Now lets’ stop and think about this. The film has so far intelligently stuck with exploring ideas that are so-often left out of sci-fi (or glanced over to add pseudo-emotion before tossing in more fight scenes), ideas like how isolation affects the mind, GERTY’s uncanny valley effect which affects us but which Sam has grown immune to, and what happens to people after three years in an automated space station.
At this point, the plot could go anywhere, from the usual sci-fi stuff like aliens and the man-versus-machine battle, to the save-the-world (space station?) disaster movie, or, Lord forbid, the Sunshine-esque horror hack-and-slash. We’ve seen promising films collapse at this plot point, but cleverly Moon avoids this by making Sam have an accident while driving out to fix a roving miner, and waking up back at base. But hang on, how did he get back in from outside the base? Why is he looking healthier than before even though he had a major accident? How come he doesn’t seem to remember anything? And is GERTY really the calm mechanical butler he appears to be, or is he (it?) up to something else?
To elaborate further would be to give away the plot, so I won’t do that. Instead I’ll tell you that Moon explores even more ideas, like what it means to be human, and how people change over time. GERTY’s true role is revealed, leaving the audience simultaneously relieved, disappointed, and curious. Whether or not you spot the plot twist (after all it’s been used before), Moon is so well-directed and well-acted that the twist becomes secondary to the ideas that it conveys to the audience. And that’s the hallmark of good sci-fi.
(500) Days of Summer
This is a surprisingly good film, despite it being a romantic comedy (At this point the more macho of my readers may call me gay, shoot me in the back several times over, and then dump my blog address in the recycling bin and my body into a ditch somewhere). But hear me out, because this one is different.

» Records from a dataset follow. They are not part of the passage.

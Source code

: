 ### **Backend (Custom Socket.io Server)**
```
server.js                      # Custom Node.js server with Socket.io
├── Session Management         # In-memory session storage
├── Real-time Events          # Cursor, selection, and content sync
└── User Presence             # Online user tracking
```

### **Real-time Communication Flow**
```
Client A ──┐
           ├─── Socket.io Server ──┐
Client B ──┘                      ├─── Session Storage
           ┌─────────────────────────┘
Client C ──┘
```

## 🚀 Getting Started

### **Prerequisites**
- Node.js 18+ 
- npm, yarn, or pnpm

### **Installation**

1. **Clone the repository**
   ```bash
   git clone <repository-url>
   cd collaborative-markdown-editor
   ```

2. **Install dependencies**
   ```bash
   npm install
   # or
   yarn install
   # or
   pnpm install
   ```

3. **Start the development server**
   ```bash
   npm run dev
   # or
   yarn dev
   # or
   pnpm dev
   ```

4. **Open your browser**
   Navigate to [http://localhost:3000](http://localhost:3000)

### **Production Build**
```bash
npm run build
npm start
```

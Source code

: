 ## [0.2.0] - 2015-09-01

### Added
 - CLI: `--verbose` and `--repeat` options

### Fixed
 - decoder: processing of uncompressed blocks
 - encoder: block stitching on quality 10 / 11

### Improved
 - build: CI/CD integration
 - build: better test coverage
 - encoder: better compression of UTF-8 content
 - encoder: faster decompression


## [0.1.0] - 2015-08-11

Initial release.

Right at the start of the film, you’re warned straight up that it doesn’t end with the guy getting the girl, which on its own would make the film stand out against all the other rom-coms. You’re then told what happens, but you’re never told why. In fact, you get the feeling that nobody really know why, another one-up against the Freudian cause-and-effect approach of other rom-coms. Zooey Deschanel’s leading lady Summer remains complex, mysterious, and inaccessible to the main man (Joseph Gordon-Levitt) and the audience. Even as the relationship evolves and grows, Summer declares that she’s interested only in friendship; Tom, who’s a classical romantic, struggles against the contradicting signs she gives him.
The film flits back and forth from good times to bad, not in the slow unstoppable spiral of a crashing relationship, but in the manner of a man desperately trying to understand why everything fell to pieces, and getting no answers. Eventually, we watch as the main man stops asking why the jigsaw is incomplete, accepts it as it is, and moves on with his life. And we can relate to that.
December 12th
These blog posts are thinning out to say the least, partly because I'm busy, and partly because I've already said a lot of things I wanted to. Which is better, repeating yourself endlessly, or staying silent once you've said your piece?
Quote of the Week
- "This house has been far out at sea all night, |The woods crashing through darkness, the booming hills, |Winds stampeding the fields under the window |Floundering black astride and blinding wet |Till day rose; then under an orange sky |The hills had new places, and wind wielded |Blade-light, luminous black and emerald, |Flexing like the lens of a mad eye." - Ted Hughes, Wind
Wednesday, 20 January 2010
Movie Review Time!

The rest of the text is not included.